Wegen vieler Unterhaltsarbeiten bei den SBB und den CJ ist die Anreise über Neuenburg (Bahnhof gesperrt) und La Chaux-de-Fonds sehr umständlich. Die uns dadurch bescherte dreistündige Ausweichstrecke hält uns auf Trab. Bahn: Düdingen – Bern – Biel – Sonceboz – Tavannes – Les Breuleux und Postauto: Le Noirmont – Saignelégier. Fünf Züge und zwei Postautos mit sechsmaligem Umsteigen!

Kurt übernimmt die Gruppe in Saignelégier und führt sie in die Église Notre-Dame de l’Assomption (Maria Himmelfahrt) mit den sehr schönen und speziellen Fenstern. Der Wanderleiter sucht unterdessen ein Restaurant für den Startkaffee der 20-köpfigen Gruppe. Nach drei verschlossenen Türen(!) findet er am Ortsausgang als letzte Möglichkeit eine Pizzeria, wo beim Eintreffen der Wanderer in kurzer Zeit Kaffee und Gipfeli dienstfertig serviert werden.

Um 10.45 Uhr geht’s los, vorbei an der fotogenen „Halle du Marché-Concours“ mit den zwei Türmen. Bekanntlich findet im Hauptort des Distrikts Freiberge jedes Jahr am zweiten August-Wochenende der Marché-Concours National de Chevaux (Pferdemarkt und Nationale Pferdewettrennen) statt. Über schöne Weiden geht’s durch die typisch jurassische Landschaft südwärts, vorbei an verstreuten Einzelhöfen. Ein von Steinen umsäumter Weg muss kurz verlassen werden um den Pfützen des vorabendlichen Gewitters auszuweichen. Ein kurzes Auf und Ab und wir sind in Les Cerlatez, einem Weiler der Gemeinde Saignelégier. Vor dem riesigen holzgeschnitzten Alphornbläser stellen sich die Leute zum Gruppenfoto auf. Weiter nach La Theurre, eine einladende Wirtschaft am Strassenrand. In fünf Minuten sind wir am Étang de la Gruère. Dieser im Hochmoor gestaute vielarmige Weiher (étang) entpuppt sich allerdings als sehr gross! Denn er ist 600m lang, im Minimum 60m breit und rund 4,5m tief. Der See liegt auf 998m Höhe. Die Torfschicht im Umkreis des Sees ist etwa 6 – 8 Meter dick, wobei die untersten Schichten bis zu 15'000 Jahre alt sein sollen.

Ein wunderbarer Weg erlaubt ein phantastisches Wandergefühl.
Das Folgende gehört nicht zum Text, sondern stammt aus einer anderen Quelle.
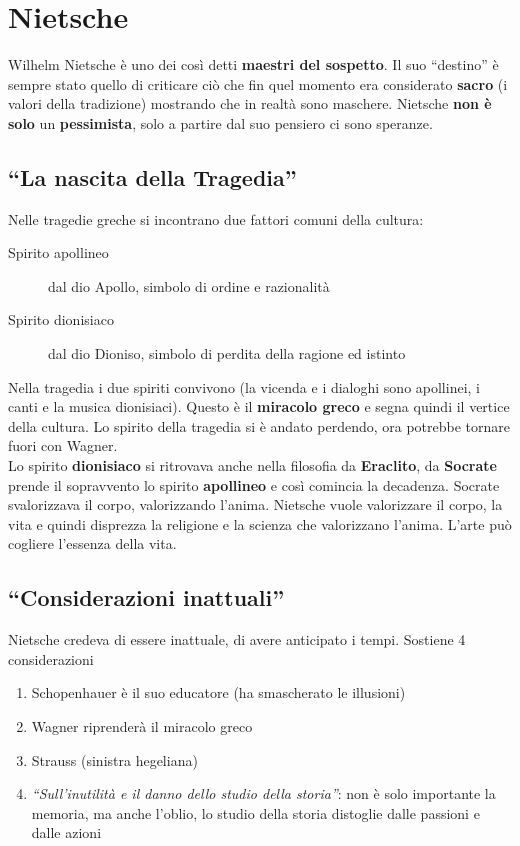 
\section{Nietsche}
Wilhelm Nietsche è uno dei così detti \textbf{maestri del sospetto}. Il suo ``destino'' è sempre 
stato quello di criticare ciò che fin quel momento era considerato \textbf{sacro} (i valori della
tradizione) mostrando che in realtà sono maschere. Nietsche \textbf{non è solo} un 
\textbf{pessimista}, solo a partire dal suo pensiero ci sono speranze.

\subsection{``La nascita della Tragedia''}
Nelle tragedie greche si incontrano due fattori comuni della cultura:
\begin{description}
  \item[Spirito apollineo] dal dio Apollo, simbolo di ordine e razionalità
  \item[Spirito dionisiaco] dal dio Dioniso, simbolo di perdita della ragione ed istinto
\end{description}
Nella tragedia i due spiriti convivono (la vicenda e i dialoghi sono apollinei, i canti e la musica
dionisiaci). Questo è il \textbf{miracolo greco} e segna quindi il vertice della cultura. Lo spirito
della tragedia si è andato perdendo, ora potrebbe tornare fuori con Wagner.\\ [\baselineskip]
Lo spirito \textbf{dionisiaco} si ritrovava anche nella filosofia da \textbf{Eraclito}, da 
\textbf{Socrate} prende il sopravvento lo spirito \textbf{apollineo} e così comincia la decadenza.
Socrate svalorizzava il corpo, valorizzando l'anima. Nietsche vuole valorizzare il corpo, la vita
e quindi disprezza la religione e la scienza che valorizzano l'anima. L'arte può cogliere l'essenza 
della vita.

\subsection{``Considerazioni inattuali''}
Nietsche credeva di essere inattuale, di avere anticipato i tempi. Sostiene 4 considerazioni
\begin{enumerate}
  \item Schopenhauer è il suo educatore (ha smascherato le illusioni)
  \item Wagner riprenderà il miracolo greco
  \item Strauss (sinistra hegeliana)
  \item \textit{``Sull'inutilità e il danno dello studio della storia''}: non è solo importante la
    memoria, ma anche l'oblio, lo studio della storia distoglie dalle passioni e dalle azioni
\end{enumerate}

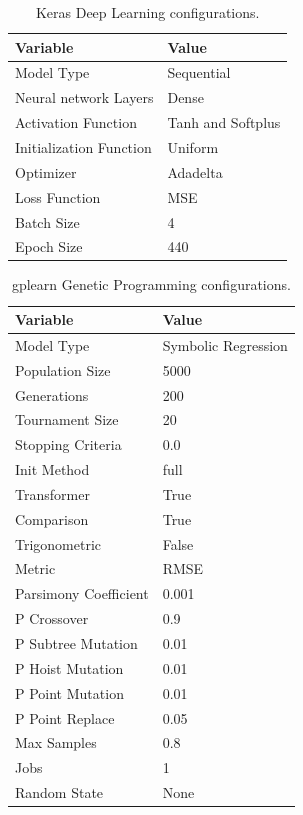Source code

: \documentclass[journal]{IEEEtran}
\begin{document}
\begin{table}
\centering
\caption{Keras Deep Learning configurations.}
\label{tab:bitstreamKeras}
\begin{tabular}{|l||l|} \hline
Variable & Value \\ \hline
Model Type & Sequential  \\ \hline
Neural network Layers & Dense  \\ \hline
Activation Function & Tanh and Softplus  \\ \hline
Initialization Function & Uniform  \\ \hline
Optimizer & Adadelta  \\ \hline
Loss Function & MSE  \\ \hline
Batch Size & 4  \\ \hline
Epoch Size & 440  \\ \hline
\end{tabular}
\end{table}
\vspace{-0.5cm}

\begin{table}
\centering
\caption{gplearn Genetic Programming configurations.}
\label{tab:bitstreamgplearn}
\begin{tabular}{|l||l|} \hline
Variable & Value \\ \hline
Model Type & Symbolic Regression  \\ \hline
Population Size  & 5000  \\ \hline
Generations & 200  \\ \hline
Tournament Size & 20  \\ \hline
Stopping Criteria & 0.0  \\ \hline
Init Method & full  \\ \hline
Transformer & True  \\ \hline
Comparison & True  \\ \hline
Trigonometric & False  \\ \hline
Metric & RMSE  \\ \hline
Parsimony Coefficient & 0.001 \\ \hline
P Crossover & 0.9 \\ \hline
P Subtree Mutation & 0.01 \\ \hline
P Hoist Mutation & 0.01 \\ \hline
P Point Mutation & 0.01 \\ \hline
P Point Replace & 0.05 \\ \hline
Max Samples & 0.8 \\ \hline
Jobs & 1 \\ \hline
Random State & None \\ \hline
\end{tabular}
\vspace{-0.3cm}
\end{table}
\end{document}
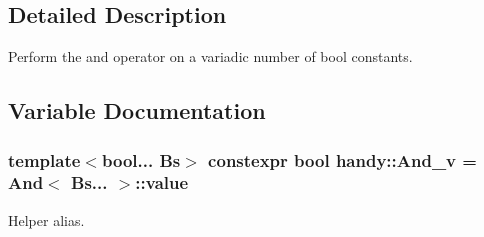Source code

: \subsection{Detailed Description}
Perform the {\ttfamily and} operator on a variadic number of bool constants. 



\subsection{Variable Documentation}
\subsubsection[{\texorpdfstring{And\+\_\+v}{And_v}}]{\setlength{\rightskip}{0pt plus 5cm}template$<$bool... Bs$>$ constexpr bool handy\+::\+And\+\_\+v = And$<$ Bs... $>$\+::value}\hypertarget{group__AndGroup_ga0b8333d82725fa020f74b5eee7016dbc}{}\label{group__AndGroup_ga0b8333d82725fa020f74b5eee7016dbc}


Helper alias. 

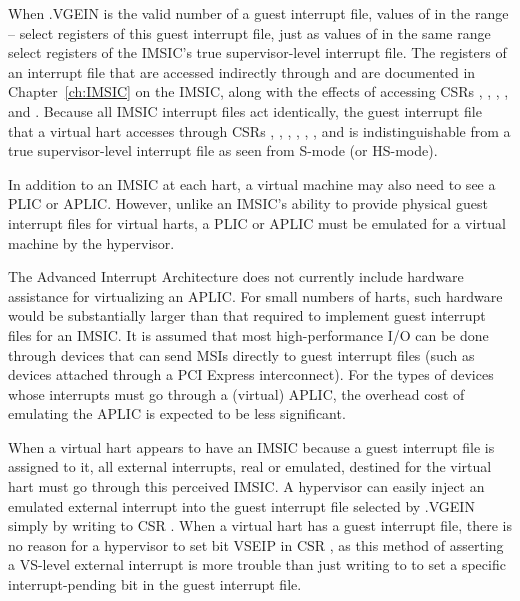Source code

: When .VGEIN is the valid number of a guest interrupt
file, values of  in the range -- select
registers of this guest interrupt file, just as values of 
in the same range select registers of the IMSIC's true supervisor-level
interrupt file.
The registers of an interrupt file that are accessed indirectly through
 and  are documented in Chapter~\ref{ch:IMSIC}
on the IMSIC, along with the effects of accessing CSRs ,
, , , and .
Because all IMSIC interrupt files act identically, the guest interrupt
file that a virtual hart accesses through CSRs , ,
, , , ,
and  is indistinguishable from a true supervisor-level
interrupt file as seen from \mbox{S-mode} (or \mbox{HS-mode}).

In addition to an IMSIC at each hart, a virtual machine may also need
to see a PLIC or APLIC.
However, unlike an IMSIC's ability to provide physical guest interrupt
files for virtual harts, a PLIC or APLIC must be emulated for a virtual machine
by the hypervisor.

\begin{commentary}
The Advanced Interrupt Architecture does not currently include hardware
assistance for virtualizing an APLIC.
For small numbers of harts, such hardware would be substantially larger
than that required to implement guest interrupt files for an IMSIC.
It is assumed that most high-performance I/O can be done through
devices that can send MSIs directly to guest interrupt files (such as
devices attached through a PCI Express interconnect).
For the types of devices whose interrupts must go through a (virtual)
APLIC, the overhead cost of emulating the APLIC is expected to be less
significant.
\end{commentary}

When a virtual hart appears to have an IMSIC because a guest interrupt
file is assigned to it, all external interrupts, real or emulated,
destined for the virtual hart must go through this perceived IMSIC.
A hypervisor can easily inject an emulated external interrupt into the
guest interrupt file selected by .VGEIN simply by writing to
CSR .
When a virtual hart has a guest interrupt file, there is no reason
for a hypervisor to set bit VSEIP in CSR , as this method
of asserting a VS-level external interrupt is more trouble than just
writing to  to set a specific interrupt-pending bit in
the guest interrupt file.


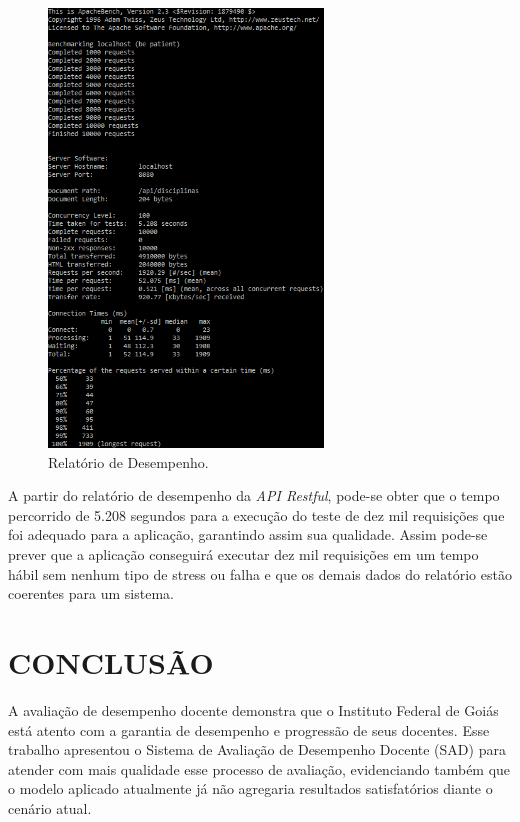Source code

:         \begin{figure}[h]
        \centering
        \includegraphics[width=0.65\textwidth]{./img/RelatorioDesempenho.png}
        \caption{Relatório de Desempenho.}
        \label{fig:ComadoRequisicoes}
        \end{figure}
        
    A partir do relatório de desempenho da \textit{API Restful}, pode-se obter que o tempo percorrido de 5.208 segundos para a execução do teste de dez mil requisições que foi adequado para a aplicação, garantindo assim sua qualidade. Assim pode-se prever que a aplicação conseguirá executar dez mil requisições em um tempo hábil sem nenhum tipo de stress ou falha e que os demais dados do relatório estão coerentes para um sistema.
        
    
    
\chapter{CONCLUSÃO}

    A avaliação de desempenho docente demonstra que o Instituto Federal de Goiás está atento com a garantia de desempenho e progressão de seus docentes. Esse trabalho apresentou o Sistema de Avaliação de Desempenho Docente (SAD) para atender com mais qualidade esse processo de avaliação, evidenciando também que o modelo aplicado atualmente já não agregaria resultados satisfatórios diante o cenário atual.

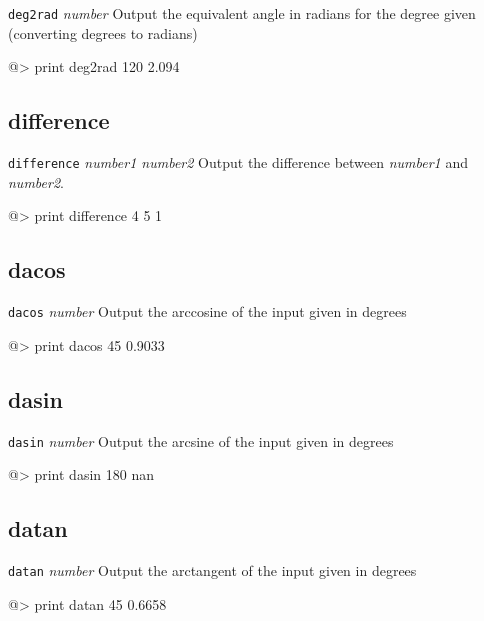 {\tt deg2rad} {\it number} 
\newline\newline 
Output the equivalent angle in radians for the degree given (converting degrees to radians)
\begin{verbatimtab} 
@> print deg2rad 120 
2.094
\end{verbatimtab}
 
\subsection*{difference}  
 
{\tt difference} {\it number1 number2} 
\newline\newline 
Output the difference between {\it number1} and {\it number2}.
\begin{verbatimtab} 
@> print difference 4 5 
1 
\end{verbatimtab}

\subsection*{dacos}  
 
{\tt dacos} {\it number} 
\newline\newline 
Output the arccosine of the input given in degrees 
\begin{verbatimtab} 
@> print dacos 45 
0.9033
\end{verbatimtab}

\subsection*{dasin}  
 
{\tt dasin} {\it number} 
\newline\newline 
Output the arcsine of the input given in degrees 
\begin{verbatimtab} 
@> print dasin 180
nan
\end{verbatimtab}

\subsection*{datan}  
 
{\tt datan} {\it number} 
\newline\newline 
Output the arctangent of the input given in degrees
\begin{verbatimtab} 
@> print datan 45
0.6658
\end{verbatimtab}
Mittagszeit, auf einer am Boden liegenden entasteten Fichte haben alle 20 Wanderer Platz zum Picknicken, direkt am See zwischen Fichten, Bergföhren und Birken. Da steigt Marius auf die Fichte und meint stolz, sein Kopf sei jetzt auf 1000m Höhe. Enten nähern sich vorsichtigerweise. Das Seewasser zeigt die für Moorgebiete typische braune Farbe. Wer Sehnsucht hat nach Lappland muss hierherkommen! Wir gönnen uns eine ziemlich lange Rast. Weiter geht’s auf federnden Torfmoosen, oft über hölzerne Bretter-Stege, vorbei an Moos-, Moorbeeren und Heidelbeersträuchern. In aufwändiger Arbeit ermöglichen die Jurassier den Interessierten diese begeisternde Seeumrundung. Zwei grosse Baumstrünke wurden quer aufgestellt und dienen als Fotosujet. Dann entzückt uns eine Entenmutter mit ihren sechs Jungen an Land und wird ausgiebig fotografiert. Familien und kleine Grüppchen als weitere Besucher reden vorwiegend deutsch. Nach rund ¾ Stunden durch die hohen Wald-Geissbart-Pflanzen zurück am Ausgangspunkt.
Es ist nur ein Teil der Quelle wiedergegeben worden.